Field-specific pros and cons of study abroad

We all know that there are pros and cons that apply regardless of the major of the student on a study abroad plan.

However, are there benefits and/or drawbacks that seem to be more applicable to a particular set of majors?

Can you be more specific? You ask the question too broadly.

If you are one some rigid track, which is perfectly legitimate, it might not be good for an incipient career, but in general, it is a good idea for personal development to live abroad and see alternative points of view.

I suspect that the field-specific benefits are mostly in the academic aspect of study abroad.

For example, access to courses not taught at home.

Yes, there are benefits that study abroad has for some majors that might not apply for others. For example, architecture majors benefit greatly with study abroad because they see architecture that they could not experience at home, while business majors won’t have the same experience because they will learn the same thing abroad ad they would at home because business does not rely on the environment as much as architecture does.

And, of course, linguistics, area studies, and a few areas of humanities and social sciences as well…

STEM subjects are generally considered to be difficult majors for year abroad programs, as they often follow quite a set pattern, and the pattern varies in different regions. For example, the US physics major is very defined- virtually all programs have the same core courses, with similar names and similar content. so that they are comparable for grad school. The same is true in Ireland- and the material covered is very largely the same as well. But: the material is arranged differently in Ireland, and in some cases taught in a different order, so finding equivalent courses can be hard. The same is true for math.

So the STEM majors at Goucher, Soka (these are the two schools in the country with mandatory study abroad) often have to stay in college for five years?
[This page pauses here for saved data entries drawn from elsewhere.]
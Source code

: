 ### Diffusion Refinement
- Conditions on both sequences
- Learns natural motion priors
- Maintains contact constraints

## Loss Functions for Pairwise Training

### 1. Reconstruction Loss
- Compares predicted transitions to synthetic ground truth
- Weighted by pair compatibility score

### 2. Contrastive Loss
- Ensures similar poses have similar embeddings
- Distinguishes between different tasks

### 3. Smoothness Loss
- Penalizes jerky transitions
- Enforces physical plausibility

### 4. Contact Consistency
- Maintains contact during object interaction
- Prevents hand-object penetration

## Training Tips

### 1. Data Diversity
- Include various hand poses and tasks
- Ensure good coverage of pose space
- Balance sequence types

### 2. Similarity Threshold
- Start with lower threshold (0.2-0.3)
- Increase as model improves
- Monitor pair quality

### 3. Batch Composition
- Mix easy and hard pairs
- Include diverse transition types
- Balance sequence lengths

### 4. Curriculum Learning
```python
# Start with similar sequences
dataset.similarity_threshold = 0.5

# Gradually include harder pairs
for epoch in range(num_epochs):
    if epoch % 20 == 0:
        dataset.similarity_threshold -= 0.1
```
I talked to some colleges about this, since my intended major is engineering and I also wish to spend a semester abroad. It was suggested that I try and take as many major-related courses as possible in my freshman year, so that I could use my semester abroad to complete general distributional requirements.

I don’t know that I would make the leap to saying that they generally take 5 years, @Catria - I don’t know those programs well enough to comment specifically on them. My guess would be, however, that if study abroad is mandatory the college will have made some efforts to make sure that requirements can be met through the study abroad options. It’s not that it’s impossible, it can just be harder, and often requires more forward planning (as @OrchidBloom notes).

Studying abroad, I believe, would be very beneficial if you would like to take a degree related to Business, Culinary or Arts. Most of the people I know who have studied/are studying abroad have degrees in those fields.

My kid found that USC film school does not accepted courses taken abroad for her particular major, so she didn’t do study abroad.

My kid who graduated in 2014 with a double major in film and media studies and history studied abroad in Denmark. I can’t say for sure that his experience contributed to his acceptance to grad school but I think it helped. About a third of AFI’s students have an international background and to produce 3 films during the first year, students must be able to collaborate with a wide variety of people.

Note that colleges/unis in the US, outside of fields like engineering and other more vocational majors, almost never require more than 50% of your courses to be in your major (and often less). That leaves plenty of space for study-abroad even if you can’t take any applicable courses in your major. For something like engineering, the engineering school may have its own study-abroad program that they make work for their engineering majors.